### Description of the task
What is needed is the full set of records, word for word, with no pictures.

### Entries provided
-----

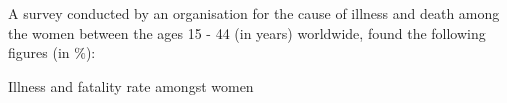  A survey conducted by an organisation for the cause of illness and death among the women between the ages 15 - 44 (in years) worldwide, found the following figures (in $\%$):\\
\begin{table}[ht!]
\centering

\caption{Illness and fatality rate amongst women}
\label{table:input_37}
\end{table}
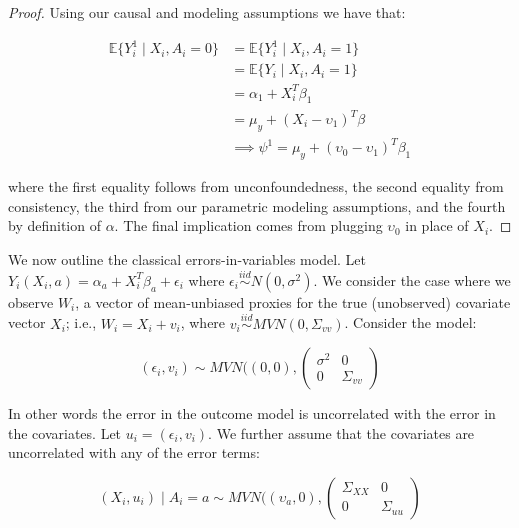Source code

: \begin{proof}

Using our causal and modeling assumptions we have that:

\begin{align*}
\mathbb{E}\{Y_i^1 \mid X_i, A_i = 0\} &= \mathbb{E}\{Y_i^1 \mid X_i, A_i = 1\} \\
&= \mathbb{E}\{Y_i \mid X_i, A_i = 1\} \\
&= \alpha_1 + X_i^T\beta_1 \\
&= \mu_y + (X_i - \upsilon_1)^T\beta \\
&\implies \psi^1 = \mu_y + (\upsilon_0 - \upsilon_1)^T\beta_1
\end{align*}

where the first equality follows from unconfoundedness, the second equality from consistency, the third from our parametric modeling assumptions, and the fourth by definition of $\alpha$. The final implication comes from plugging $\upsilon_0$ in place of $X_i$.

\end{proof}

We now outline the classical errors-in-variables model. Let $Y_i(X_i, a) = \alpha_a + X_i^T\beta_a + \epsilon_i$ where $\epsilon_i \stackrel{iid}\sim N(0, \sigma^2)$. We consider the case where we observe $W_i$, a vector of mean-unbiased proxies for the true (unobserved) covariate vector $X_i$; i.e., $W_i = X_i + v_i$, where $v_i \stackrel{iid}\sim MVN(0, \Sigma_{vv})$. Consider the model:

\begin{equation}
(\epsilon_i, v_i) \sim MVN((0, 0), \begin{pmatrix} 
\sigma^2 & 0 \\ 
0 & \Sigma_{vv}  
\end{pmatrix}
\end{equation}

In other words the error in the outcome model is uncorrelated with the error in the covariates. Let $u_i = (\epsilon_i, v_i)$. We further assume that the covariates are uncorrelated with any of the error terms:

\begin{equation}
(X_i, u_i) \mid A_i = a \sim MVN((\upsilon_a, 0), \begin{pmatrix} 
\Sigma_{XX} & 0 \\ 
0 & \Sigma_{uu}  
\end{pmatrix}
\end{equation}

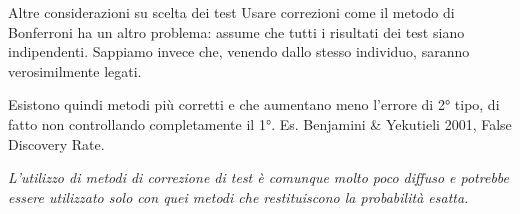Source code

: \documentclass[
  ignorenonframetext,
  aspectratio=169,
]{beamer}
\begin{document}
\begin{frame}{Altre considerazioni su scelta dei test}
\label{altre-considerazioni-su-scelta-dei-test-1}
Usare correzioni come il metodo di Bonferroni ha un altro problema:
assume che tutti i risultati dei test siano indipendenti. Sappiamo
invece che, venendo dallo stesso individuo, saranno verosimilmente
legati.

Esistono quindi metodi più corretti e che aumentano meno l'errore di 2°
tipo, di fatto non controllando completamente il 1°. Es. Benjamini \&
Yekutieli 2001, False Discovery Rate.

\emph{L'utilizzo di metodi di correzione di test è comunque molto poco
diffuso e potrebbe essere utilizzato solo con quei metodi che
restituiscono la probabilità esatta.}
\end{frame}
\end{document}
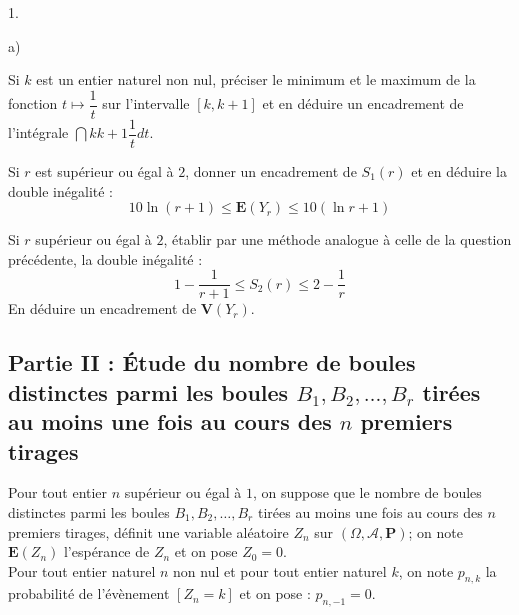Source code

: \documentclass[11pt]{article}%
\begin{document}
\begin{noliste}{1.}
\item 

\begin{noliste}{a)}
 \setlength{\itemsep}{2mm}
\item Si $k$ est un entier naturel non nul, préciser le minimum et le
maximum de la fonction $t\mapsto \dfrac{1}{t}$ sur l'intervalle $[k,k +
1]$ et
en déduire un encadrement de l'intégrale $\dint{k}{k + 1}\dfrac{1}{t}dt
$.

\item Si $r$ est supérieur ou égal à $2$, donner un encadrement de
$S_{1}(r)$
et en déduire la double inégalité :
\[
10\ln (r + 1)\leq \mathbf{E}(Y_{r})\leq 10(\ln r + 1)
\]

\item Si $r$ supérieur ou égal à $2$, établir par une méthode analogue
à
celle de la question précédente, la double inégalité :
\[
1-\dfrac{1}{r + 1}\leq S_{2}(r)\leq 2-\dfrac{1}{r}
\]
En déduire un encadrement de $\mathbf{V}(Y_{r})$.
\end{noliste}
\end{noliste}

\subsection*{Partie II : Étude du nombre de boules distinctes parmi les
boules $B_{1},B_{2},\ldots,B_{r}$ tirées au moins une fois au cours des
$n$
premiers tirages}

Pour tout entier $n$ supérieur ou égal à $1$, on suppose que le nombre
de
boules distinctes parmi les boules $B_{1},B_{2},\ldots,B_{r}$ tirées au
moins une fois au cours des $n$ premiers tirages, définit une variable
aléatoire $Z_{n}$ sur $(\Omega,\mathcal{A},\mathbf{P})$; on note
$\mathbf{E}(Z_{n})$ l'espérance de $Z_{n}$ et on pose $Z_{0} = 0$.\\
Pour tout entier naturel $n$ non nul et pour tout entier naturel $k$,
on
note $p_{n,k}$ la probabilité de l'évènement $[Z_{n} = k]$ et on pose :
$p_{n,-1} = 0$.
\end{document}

-----

### Task answer
  A survey conducted by an organisation for the cause of illness and death among the women between the ages 15 - 44 (in years) worldwide, found the following figures (in $\%$):\\
\begin{table}[ht!]
\centering

\caption{Illness and fatality rate amongst women}
\label{table:input_37}
\end{table}
Source code

: \begin{proof}

Using our causal and modeling assumptions we have that:

\begin{align*}
\mathbb{E}\{Y_i^1 \mid X_i, A_i = 0\} &= \mathbb{E}\{Y_i^1 \mid X_i, A_i = 1\} \\
&= \mathbb{E}\{Y_i \mid X_i, A_i = 1\} \\
&= \alpha_1 + X_i^T\beta_1 \\
&= \mu_y + (X_i - \upsilon_1)^T\beta \\
&\implies \psi^1 = \mu_y + (\upsilon_0 - \upsilon_1)^T\beta_1
\end{align*}

where the first equality follows from unconfoundedness, the second equality from consistency, the third from our parametric modeling assumptions, and the fourth by definition of $\alpha$. The final implication comes from plugging $\upsilon_0$ in place of $X_i$.

\end{proof}

We now outline the classical errors-in-variables model. Let $Y_i(X_i, a) = \alpha_a + X_i^T\beta_a + \epsilon_i$ where $\epsilon_i \stackrel{iid}\sim N(0, \sigma^2)$. We consider the case where we observe $W_i$, a vector of mean-unbiased proxies for the true (unobserved) covariate vector $X_i$; i.e., $W_i = X_i + v_i$, where $v_i \stackrel{iid}\sim MVN(0, \Sigma_{vv})$. Consider the model:

\begin{equation}
(\epsilon_i, v_i) \sim MVN((0, 0), \begin{pmatrix} 
\sigma^2 & 0 \\ 
0 & \Sigma_{vv}  
\end{pmatrix}
\end{equation}

In other words the error in the outcome model is uncorrelated with the error in the covariates. Let $u_i = (\epsilon_i, v_i)$. We further assume that the covariates are uncorrelated with any of the error terms:

\begin{equation}
(X_i, u_i) \mid A_i = a \sim MVN((\upsilon_a, 0), \begin{pmatrix} 
\Sigma_{XX} & 0 \\ 
0 & \Sigma_{uu}  
\end{pmatrix}
\end{equation}

Source code

: \documentclass[
  ignorenonframetext,
  aspectratio=169,
]{beamer}
\begin{document}
\begin{frame}{Altre considerazioni su scelta dei test}
\label{altre-considerazioni-su-scelta-dei-test-1}
Usare correzioni come il metodo di Bonferroni ha un altro problema:
assume che tutti i risultati dei test siano indipendenti. Sappiamo
invece che, venendo dallo stesso individuo, saranno verosimilmente
legati.

Esistono quindi metodi più corretti e che aumentano meno l'errore di 2°
tipo, di fatto non controllando completamente il 1°. Es. Benjamini \&
Yekutieli 2001, False Discovery Rate.

\emph{L'utilizzo di metodi di correzione di test è comunque molto poco
diffuso e potrebbe essere utilizzato solo con quei metodi che
restituiscono la probabilità esatta.}
\end{frame}
\end{document}
Source code

: \documentclass[11pt]{article}%
\begin{document}
\begin{noliste}{1.}
\item 

\begin{noliste}{a)}
 \setlength{\itemsep}{2mm}
\item Si $k$ est un entier naturel non nul, préciser le minimum et le
maximum de la fonction $t\mapsto \dfrac{1}{t}$ sur l'intervalle $[k,k +
1]$ et
en déduire un encadrement de l'intégrale $\dint{k}{k + 1}\dfrac{1}{t}dt
$.

\item Si $r$ est supérieur ou égal à $2$, donner un encadrement de
$S_{1}(r)$
et en déduire la double inégalité :
\[
10\ln (r + 1)\leq \mathbf{E}(Y_{r})\leq 10(\ln r + 1)
\]

\item Si $r$ supérieur ou égal à $2$, établir par une méthode analogue
à
celle de la question précédente, la double inégalité :
\[
1-\dfrac{1}{r + 1}\leq S_{2}(r)\leq 2-\dfrac{1}{r}
\]
En déduire un encadrement de $\mathbf{V}(Y_{r})$.
\end{noliste}
\end{noliste}

\subsection*{Partie II : Étude du nombre de boules distinctes parmi les
boules $B_{1},B_{2},\ldots,B_{r}$ tirées au moins une fois au cours des
$n$
premiers tirages}

Pour tout entier $n$ supérieur ou égal à $1$, on suppose que le nombre
de
boules distinctes parmi les boules $B_{1},B_{2},\ldots,B_{r}$ tirées au
moins une fois au cours des $n$ premiers tirages, définit une variable
aléatoire $Z_{n}$ sur $(\Omega,\mathcal{A},\mathbf{P})$; on note
$\mathbf{E}(Z_{n})$ l'espérance de $Z_{n}$ et on pose $Z_{0} = 0$.\\
Pour tout entier naturel $n$ non nul et pour tout entier naturel $k$,
on
note $p_{n,k}$ la probabilité de l'évènement $[Z_{n} = k]$ et on pose :
$p_{n,-1} = 0$.
\end{document}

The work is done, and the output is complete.